The amazing part of this is that it nails the point it’s trying to make. Dan cannot be a successful author, have a great marriage, and have a son that gets all his attention. Something has to give in Dan’s life, and you are making the choice for him. Does he give more energy to his family and still write but not as well or successfully as he could? Or does he throw himself full force into his writing but ignore either his wife or child (or both)?

This is a profound message given to the gamer in a straightforward way. At the end of every chapter, you are forced to see what choice does. One person in the family is happy, one is ok, and one is disappointed. At the end of the game, you see the larger picture. It’s possible to have Dan’s career fail, his wife leave him, or their son suffer because he was not given enough attention. It’s a harsh and brutal lesson given to the gamer and is done so compellingly.

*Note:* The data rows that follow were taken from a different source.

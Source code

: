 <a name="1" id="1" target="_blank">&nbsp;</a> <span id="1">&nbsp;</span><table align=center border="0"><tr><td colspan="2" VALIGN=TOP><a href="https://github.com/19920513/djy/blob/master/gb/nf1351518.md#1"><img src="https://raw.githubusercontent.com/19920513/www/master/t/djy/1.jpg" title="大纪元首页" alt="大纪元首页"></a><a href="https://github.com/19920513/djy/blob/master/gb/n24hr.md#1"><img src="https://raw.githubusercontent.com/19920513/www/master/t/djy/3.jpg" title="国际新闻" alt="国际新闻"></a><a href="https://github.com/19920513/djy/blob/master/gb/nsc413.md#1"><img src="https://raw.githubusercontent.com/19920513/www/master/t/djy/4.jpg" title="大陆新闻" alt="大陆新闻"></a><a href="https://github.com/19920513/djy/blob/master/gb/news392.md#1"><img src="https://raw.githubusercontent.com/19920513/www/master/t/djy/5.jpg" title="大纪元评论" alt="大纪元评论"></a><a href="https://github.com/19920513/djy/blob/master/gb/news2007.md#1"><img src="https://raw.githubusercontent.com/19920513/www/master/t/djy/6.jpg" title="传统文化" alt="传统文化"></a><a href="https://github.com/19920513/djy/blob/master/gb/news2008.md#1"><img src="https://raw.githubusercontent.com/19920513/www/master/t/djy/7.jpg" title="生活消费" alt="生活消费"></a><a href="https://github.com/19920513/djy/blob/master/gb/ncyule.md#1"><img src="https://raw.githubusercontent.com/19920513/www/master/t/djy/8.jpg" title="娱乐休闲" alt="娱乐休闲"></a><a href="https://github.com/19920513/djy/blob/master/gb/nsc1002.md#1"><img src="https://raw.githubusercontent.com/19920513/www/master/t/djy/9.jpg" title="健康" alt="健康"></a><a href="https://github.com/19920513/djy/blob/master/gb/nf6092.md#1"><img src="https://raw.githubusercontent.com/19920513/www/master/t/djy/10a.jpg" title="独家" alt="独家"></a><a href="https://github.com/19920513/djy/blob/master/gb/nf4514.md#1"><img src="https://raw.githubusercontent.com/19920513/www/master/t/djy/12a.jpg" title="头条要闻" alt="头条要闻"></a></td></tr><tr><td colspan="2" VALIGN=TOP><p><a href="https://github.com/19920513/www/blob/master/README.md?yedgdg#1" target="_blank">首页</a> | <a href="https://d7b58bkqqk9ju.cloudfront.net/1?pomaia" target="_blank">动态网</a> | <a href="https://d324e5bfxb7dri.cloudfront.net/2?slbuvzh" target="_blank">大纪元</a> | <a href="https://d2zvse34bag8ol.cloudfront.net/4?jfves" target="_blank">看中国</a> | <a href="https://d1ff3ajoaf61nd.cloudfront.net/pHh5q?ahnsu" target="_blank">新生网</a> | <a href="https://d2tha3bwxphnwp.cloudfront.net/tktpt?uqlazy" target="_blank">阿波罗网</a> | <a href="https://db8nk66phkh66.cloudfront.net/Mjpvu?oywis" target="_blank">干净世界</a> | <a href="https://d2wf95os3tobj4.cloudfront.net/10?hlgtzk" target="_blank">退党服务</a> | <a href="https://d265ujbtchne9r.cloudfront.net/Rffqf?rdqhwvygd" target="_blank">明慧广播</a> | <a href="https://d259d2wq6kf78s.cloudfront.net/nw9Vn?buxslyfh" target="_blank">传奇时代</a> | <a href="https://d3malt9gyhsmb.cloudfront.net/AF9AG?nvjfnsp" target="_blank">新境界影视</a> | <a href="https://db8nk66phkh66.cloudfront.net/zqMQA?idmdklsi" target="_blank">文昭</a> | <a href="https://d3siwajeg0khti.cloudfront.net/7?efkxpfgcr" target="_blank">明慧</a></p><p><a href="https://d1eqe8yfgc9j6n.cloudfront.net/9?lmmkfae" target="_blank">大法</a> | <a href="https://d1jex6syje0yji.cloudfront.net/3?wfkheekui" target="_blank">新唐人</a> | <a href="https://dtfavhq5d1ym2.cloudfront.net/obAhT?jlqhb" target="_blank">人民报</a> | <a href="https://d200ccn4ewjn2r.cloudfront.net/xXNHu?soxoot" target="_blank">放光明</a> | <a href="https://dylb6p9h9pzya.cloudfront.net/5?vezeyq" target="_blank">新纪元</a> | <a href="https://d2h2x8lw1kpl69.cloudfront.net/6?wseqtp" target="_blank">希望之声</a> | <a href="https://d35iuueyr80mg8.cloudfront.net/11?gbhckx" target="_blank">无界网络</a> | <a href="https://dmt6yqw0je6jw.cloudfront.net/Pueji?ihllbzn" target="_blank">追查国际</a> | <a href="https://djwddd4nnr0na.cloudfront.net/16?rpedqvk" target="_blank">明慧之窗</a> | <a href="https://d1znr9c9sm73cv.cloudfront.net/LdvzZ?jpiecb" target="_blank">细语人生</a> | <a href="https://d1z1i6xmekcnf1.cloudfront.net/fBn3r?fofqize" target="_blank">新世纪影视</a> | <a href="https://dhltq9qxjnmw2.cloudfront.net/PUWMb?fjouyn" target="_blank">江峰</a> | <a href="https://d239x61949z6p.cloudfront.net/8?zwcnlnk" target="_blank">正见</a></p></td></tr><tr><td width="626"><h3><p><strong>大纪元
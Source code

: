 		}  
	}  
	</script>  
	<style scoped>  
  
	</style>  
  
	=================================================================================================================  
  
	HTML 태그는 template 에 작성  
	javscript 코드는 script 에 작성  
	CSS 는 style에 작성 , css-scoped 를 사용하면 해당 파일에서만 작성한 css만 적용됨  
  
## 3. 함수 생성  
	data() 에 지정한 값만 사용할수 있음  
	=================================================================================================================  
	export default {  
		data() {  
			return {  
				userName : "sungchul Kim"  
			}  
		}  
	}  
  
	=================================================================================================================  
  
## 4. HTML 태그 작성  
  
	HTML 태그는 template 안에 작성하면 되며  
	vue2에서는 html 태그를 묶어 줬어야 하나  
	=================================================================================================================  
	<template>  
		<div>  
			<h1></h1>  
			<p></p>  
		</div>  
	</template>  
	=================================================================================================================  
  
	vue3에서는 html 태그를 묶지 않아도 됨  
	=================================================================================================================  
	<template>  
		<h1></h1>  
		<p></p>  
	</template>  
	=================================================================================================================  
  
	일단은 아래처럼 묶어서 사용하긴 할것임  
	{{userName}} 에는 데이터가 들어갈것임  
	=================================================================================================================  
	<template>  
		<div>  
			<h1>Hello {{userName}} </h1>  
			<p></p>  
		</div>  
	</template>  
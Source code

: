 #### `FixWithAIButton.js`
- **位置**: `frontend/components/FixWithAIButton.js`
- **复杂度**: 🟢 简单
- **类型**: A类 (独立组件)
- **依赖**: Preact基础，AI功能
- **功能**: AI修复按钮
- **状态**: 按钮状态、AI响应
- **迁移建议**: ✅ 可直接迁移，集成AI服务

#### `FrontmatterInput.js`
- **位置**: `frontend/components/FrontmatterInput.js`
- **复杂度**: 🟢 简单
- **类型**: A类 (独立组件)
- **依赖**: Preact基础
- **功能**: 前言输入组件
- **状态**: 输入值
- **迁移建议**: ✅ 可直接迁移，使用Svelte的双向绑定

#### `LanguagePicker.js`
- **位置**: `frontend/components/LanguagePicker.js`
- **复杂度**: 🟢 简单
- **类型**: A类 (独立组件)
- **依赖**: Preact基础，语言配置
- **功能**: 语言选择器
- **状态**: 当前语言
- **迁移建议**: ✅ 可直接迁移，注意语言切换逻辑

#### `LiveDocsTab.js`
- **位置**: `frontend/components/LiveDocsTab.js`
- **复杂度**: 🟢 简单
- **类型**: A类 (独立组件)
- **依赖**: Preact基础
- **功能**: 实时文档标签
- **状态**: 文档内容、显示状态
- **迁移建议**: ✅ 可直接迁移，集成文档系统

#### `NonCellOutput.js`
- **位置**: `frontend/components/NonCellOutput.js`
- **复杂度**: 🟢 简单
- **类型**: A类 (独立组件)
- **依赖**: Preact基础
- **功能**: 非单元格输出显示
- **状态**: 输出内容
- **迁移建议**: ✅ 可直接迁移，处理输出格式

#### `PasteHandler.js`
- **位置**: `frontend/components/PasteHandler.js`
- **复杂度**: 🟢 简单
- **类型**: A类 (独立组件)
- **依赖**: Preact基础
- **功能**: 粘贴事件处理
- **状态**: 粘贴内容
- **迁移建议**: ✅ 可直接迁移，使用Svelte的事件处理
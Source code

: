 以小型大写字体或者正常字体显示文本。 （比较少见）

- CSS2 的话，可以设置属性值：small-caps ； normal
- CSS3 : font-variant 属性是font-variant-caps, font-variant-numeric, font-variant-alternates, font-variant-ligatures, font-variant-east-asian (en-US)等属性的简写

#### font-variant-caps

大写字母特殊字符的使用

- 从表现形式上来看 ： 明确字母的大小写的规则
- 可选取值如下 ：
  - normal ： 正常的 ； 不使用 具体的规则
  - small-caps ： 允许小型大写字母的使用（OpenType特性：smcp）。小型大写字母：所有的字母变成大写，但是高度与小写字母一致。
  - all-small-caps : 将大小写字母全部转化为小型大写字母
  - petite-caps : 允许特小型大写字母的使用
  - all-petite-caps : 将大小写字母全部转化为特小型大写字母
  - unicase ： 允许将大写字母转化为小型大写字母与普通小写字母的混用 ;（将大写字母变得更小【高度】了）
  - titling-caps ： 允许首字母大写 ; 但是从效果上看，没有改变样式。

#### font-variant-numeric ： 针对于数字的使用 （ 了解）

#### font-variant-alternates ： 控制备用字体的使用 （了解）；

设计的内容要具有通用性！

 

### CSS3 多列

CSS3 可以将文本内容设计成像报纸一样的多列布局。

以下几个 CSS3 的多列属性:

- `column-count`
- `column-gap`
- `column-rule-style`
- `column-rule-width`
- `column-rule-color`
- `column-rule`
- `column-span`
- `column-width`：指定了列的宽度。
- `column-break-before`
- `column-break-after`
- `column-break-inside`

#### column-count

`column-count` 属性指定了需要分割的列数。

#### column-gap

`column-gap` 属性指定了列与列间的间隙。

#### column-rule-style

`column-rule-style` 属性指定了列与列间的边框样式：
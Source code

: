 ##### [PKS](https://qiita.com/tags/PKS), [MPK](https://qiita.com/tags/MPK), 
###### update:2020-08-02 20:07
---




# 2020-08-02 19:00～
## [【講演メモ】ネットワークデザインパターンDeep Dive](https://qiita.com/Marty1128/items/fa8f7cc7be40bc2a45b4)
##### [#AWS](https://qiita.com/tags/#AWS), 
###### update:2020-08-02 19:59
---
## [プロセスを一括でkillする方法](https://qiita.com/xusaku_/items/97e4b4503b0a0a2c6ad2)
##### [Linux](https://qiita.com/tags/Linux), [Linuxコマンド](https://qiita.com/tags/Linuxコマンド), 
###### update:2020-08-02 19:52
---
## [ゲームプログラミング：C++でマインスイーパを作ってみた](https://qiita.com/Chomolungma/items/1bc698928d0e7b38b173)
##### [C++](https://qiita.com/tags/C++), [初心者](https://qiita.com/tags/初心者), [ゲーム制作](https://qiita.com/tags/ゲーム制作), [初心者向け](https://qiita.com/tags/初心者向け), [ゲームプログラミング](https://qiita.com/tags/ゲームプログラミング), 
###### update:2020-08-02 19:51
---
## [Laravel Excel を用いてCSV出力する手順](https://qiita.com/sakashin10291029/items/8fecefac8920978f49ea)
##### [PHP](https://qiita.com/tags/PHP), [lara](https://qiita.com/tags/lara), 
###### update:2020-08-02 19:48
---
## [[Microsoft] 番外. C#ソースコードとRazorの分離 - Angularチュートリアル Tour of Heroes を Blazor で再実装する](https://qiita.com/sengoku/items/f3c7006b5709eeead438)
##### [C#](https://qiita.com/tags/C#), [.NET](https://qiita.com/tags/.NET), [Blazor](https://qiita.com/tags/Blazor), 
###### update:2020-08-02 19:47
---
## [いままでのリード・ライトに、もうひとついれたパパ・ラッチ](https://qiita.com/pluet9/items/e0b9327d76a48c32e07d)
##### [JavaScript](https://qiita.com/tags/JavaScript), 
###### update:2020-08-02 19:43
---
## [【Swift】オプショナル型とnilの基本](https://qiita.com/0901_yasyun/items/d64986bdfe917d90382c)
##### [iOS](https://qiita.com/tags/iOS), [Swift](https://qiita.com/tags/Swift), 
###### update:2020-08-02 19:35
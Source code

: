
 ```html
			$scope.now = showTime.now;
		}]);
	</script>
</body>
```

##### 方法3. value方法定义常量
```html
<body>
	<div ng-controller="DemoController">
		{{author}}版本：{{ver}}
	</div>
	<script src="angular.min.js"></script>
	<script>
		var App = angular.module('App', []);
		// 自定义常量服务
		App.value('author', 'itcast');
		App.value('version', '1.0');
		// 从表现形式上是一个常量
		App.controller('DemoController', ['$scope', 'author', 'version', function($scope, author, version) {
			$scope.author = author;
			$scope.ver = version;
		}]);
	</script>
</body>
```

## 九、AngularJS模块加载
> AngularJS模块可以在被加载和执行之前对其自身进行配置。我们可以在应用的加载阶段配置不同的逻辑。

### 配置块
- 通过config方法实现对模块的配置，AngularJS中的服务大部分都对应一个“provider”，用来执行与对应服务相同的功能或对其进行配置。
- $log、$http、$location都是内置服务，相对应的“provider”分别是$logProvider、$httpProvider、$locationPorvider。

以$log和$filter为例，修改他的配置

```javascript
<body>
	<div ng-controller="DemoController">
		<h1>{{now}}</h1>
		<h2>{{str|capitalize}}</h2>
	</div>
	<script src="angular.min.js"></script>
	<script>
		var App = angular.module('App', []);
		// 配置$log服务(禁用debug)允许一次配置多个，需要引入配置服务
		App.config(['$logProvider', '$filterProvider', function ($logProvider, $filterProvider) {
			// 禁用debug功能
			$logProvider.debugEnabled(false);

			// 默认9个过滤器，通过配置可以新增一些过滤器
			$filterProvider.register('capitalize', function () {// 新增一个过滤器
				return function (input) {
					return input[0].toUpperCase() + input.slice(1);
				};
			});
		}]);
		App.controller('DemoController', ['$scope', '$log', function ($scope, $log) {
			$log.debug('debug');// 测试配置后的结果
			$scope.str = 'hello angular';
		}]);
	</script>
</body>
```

My problem lies in the fact that the writing doesn’t always support the challenge. As a for instance at one point the son wants to spend time with the dad, but the son needs tutoring. Why does choosing to tutor the son not satisfy both? I understand with the more significant point that the game is making why this doesn’t work, but there are a few instances of this where it feels a bit off.

Still, these blips can be ignored with the overall point of the game. The story is solid showing a struggling writer and his family. The endings are varied depending on which character you choose to focus on or how balanced you try to be. Each of the character’s stories are well written, and you might connect more with one of them, none of them feel like a “bad guy.” The game also plays with you emotionally. Disappointing a character can feel awful, and that to me is a success. The fact that I couldn’t ever give all three Kaplan’s a perfect ending was upsetting. Not only that but while going for a certain character’s “desires,” it forces you to face the difficulty you cause to others. If you choose not to go for a balance, you will ultimately have to hurt someone, and you have to acknowledge that. This game does not hold back.

In the end, it’s a well written and beautiful story about the reality of what we can and cannot achieve in our lives, and the sacrifices we have to make while going for those goals. The gameplay is not the most compelling, but it doesn’t have to be. It’s about the experience of influencing the Kaplan’s lives and seeing the outcome.


If you like games that are more interactive stories I highly recommend this one. There is a lot to play around with and a variety of endings you can see. If you don’t like those sorts of games, I will still say this might be one worth looking at if for no other reason than the profound and realistic message.

I liked this game when I reviewed it before, and I like it now. It breaks my heart, makes me happy, and causes reflection. I don’t know that I will ever feel that it’s anything but a great experience.